--- ABOUT THIS TASK ---
Write out, word for word, every line from the one containing "4. **Quote Sent** → Target: 70% within 1 week" through the final line of the records.

--- DATA EXCERPTS ---
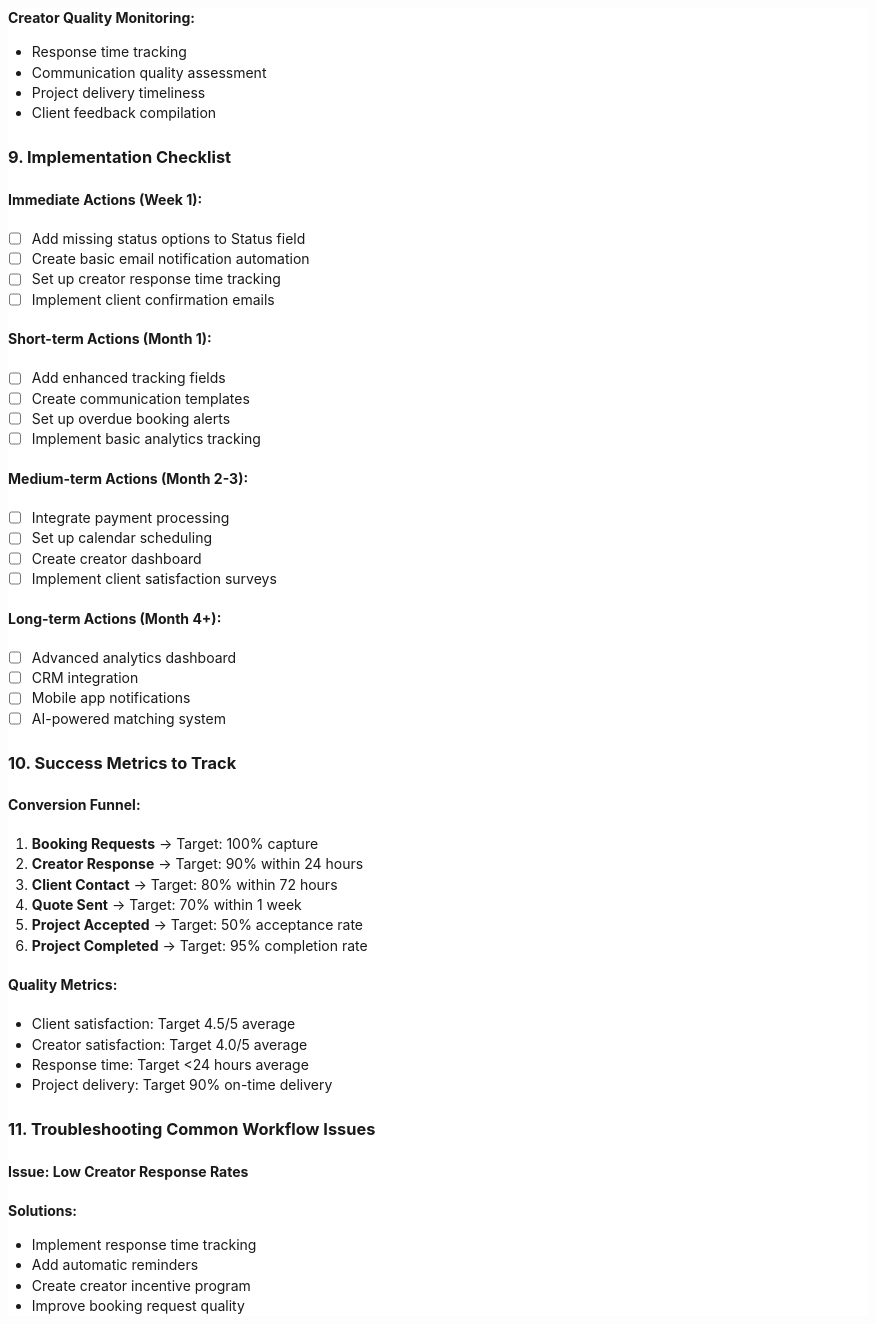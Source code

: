 **Creator Quality Monitoring:**
- Response time tracking
- Communication quality assessment
- Project delivery timeliness
- Client feedback compilation

### 9. Implementation Checklist

#### Immediate Actions (Week 1):
- [ ] Add missing status options to Status field
- [ ] Create basic email notification automation
- [ ] Set up creator response time tracking
- [ ] Implement client confirmation emails

#### Short-term Actions (Month 1):
- [ ] Add enhanced tracking fields
- [ ] Create communication templates
- [ ] Set up overdue booking alerts
- [ ] Implement basic analytics tracking

#### Medium-term Actions (Month 2-3):
- [ ] Integrate payment processing
- [ ] Set up calendar scheduling
- [ ] Create creator dashboard
- [ ] Implement client satisfaction surveys

#### Long-term Actions (Month 4+):
- [ ] Advanced analytics dashboard
- [ ] CRM integration
- [ ] Mobile app notifications
- [ ] AI-powered matching system

### 10. Success Metrics to Track

#### Conversion Funnel:
1. **Booking Requests** → Target: 100% capture
2. **Creator Response** → Target: 90% within 24 hours
3. **Client Contact** → Target: 80% within 72 hours
4. **Quote Sent** → Target: 70% within 1 week
5. **Project Accepted** → Target: 50% acceptance rate
6. **Project Completed** → Target: 95% completion rate

#### Quality Metrics:
- Client satisfaction: Target 4.5/5 average
- Creator satisfaction: Target 4.0/5 average
- Response time: Target <24 hours average
- Project delivery: Target 90% on-time delivery

### 11. Troubleshooting Common Workflow Issues

#### Issue: Low Creator Response Rates
**Solutions:**
- Implement response time tracking
- Add automatic reminders
- Create creator incentive program
- Improve booking request quality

--- ANSWER SPACE ---
4. **Quote Sent** → Target: 70% within 1 week
5. **Project Accepted** → Target: 50% acceptance rate
6. **Project Completed** → Target: 95% completion rate

#### Quality Metrics:
- Client satisfaction: Target 4.5/5 average
- Creator satisfaction: Target 4.0/5 average
- Response time: Target <24 hours average
- Project delivery: Target 90% on-time delivery

### 11. Troubleshooting Common Workflow Issues

#### Issue: Low Creator Response Rates
**Solutions:**
- Implement response time tracking
- Add automatic reminders
- Create creator incentive program
- Improve booking request quality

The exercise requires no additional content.